À l’épreuve des faits, le bilan des députés provinciaux du Mai-Ndombe depuis l’ouverture de la législature en 2024 frôle le constat d’échec. Faible production législative, quasi-inexistence du contrôle parlementaire, absence d’initiatives marquantes : l’Assemblée provinciale semble évoluer en marge des attentes de la population. Dans une province confrontée à de multiples défis, cette inertie des 18 élus interroge non seulement leur efficacité, mais aussi leur capacité à incarner pleinement leur rôle de représentants du peuple et de garants de la bonne gouvernance.

Près de trois ans après le début de la législature, le bilan en matière de propositions d’édits reste largement en deçà des standards attendus. Aucun texte majeur d’initiative parlementaire n’a marqué l’agenda de l’Assemblée provinciale, laissant le champ normatif dominé par l’exécutif provincial. Cette situation alimente les critiques sur le rôle des élus, constitutionnellement investis de la mission de légiférer pour encadrer la gouvernance locale, réguler les secteurs clés santé, éducation, environnement, fiscalité provinciale et impulser des réformes adaptées aux réalités du Mai-Ndombe.
Au-delà de la fonction législative, le contrôle de l’action gouvernementale apparaît lui aussi peu exercé. Rares sont les initiatives de questions orales ou écrites adressées aux membres du gouvernement provincial. Les interpellations, motions d’information ou de défiance, pourtant prévues par les textes, se font discrètes, voire inexistantes. Cette faiblesse du contrôle parlementaire limite la redevabilité de l’exécutif et affaiblit l’équilibre institutionnel au niveau provincial.
Pourtant, l’arsenal dont disposent les députés provinciaux est large. Outre les propositions d’édits et les mécanismes de contrôle, plusieurs leviers demeurent insuffisamment mobilisés : Les questions d’actualité pour réagir aux urgences provinciales, Les missions d’information et d’enquête parlementaire sur la gestion des services publics, Les auditions en commissions des responsables administratifs et techniques, Les résolutions et recommandations adressées au gouvernement provincial. L’initiative budgétaire, notamment à travers l’examen critique et les amendements du budget provincial, le suivi de l’exécution des édits et des politiques publiques, La diplomatie parlementaire locale, incluant les échanges avec d’autres assemblées provinciales ou partenaires, L’encadrement des préoccupations citoyennes via des consultations publiques et la remontée des doléances des circonscriptions.

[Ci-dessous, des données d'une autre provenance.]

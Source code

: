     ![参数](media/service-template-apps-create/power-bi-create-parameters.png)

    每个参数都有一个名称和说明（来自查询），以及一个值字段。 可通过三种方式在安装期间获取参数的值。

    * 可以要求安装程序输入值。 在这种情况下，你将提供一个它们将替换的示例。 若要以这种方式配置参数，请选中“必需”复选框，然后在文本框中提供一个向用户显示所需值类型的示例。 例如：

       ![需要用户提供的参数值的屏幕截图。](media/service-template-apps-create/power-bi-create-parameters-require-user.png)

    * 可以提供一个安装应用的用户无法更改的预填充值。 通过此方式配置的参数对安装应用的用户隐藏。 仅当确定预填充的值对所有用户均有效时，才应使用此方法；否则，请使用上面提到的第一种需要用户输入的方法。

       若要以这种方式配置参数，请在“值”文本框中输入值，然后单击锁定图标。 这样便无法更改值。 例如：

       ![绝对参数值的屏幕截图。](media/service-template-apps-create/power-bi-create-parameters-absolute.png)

Avec 18 députés provinciaux, l’Assemblée du Mai-Ndombe dispose pourtant d’un effectif suffisant pour structurer un travail parlementaire soutenu, réparti entre commissions permanentes et plénières. L’absence d’initiatives ne saurait donc être imputée à un déficit de ressources humaines, mais plutôt à un manque d’engagement politique, de coordination interne ou de culture de redevabilité.
Face aux défis persistants enclavement, accès aux soins, qualité de l’enseignement, gouvernance des ressources naturelles les populations attendent des élus une implication accrue. La société civile, de plus en plus vigilante, appelle à un sursaut institutionnel afin de redonner sens au mandat parlementaire et restaurer la confiance entre gouvernés et gouvernants.
Pour inverser la tendance, plusieurs pistes sont évoquées : renforcement des capacités des députés en technique législative, redynamisation des commissions permanentes, instauration d’un calendrier parlementaire rigoureux, et mise en place d’indicateurs de performance des élus. À cela s’ajoute l’impératif d’une volonté politique affirmée de replacer l’Assemblée provinciale au cœur du jeu institutionnel.
La crise d’initiative qui caractérise l’Assemblée provinciale du Mai-Ndombe depuis 2023 constitue un signal d’alarme pour la vitalité démocratique locale. Sans un réveil rapide des 18 députés provinciaux, le risque est grand de voir perdurer une gouvernance déséquilibrée, au détriment du développement et du bien-être des populations.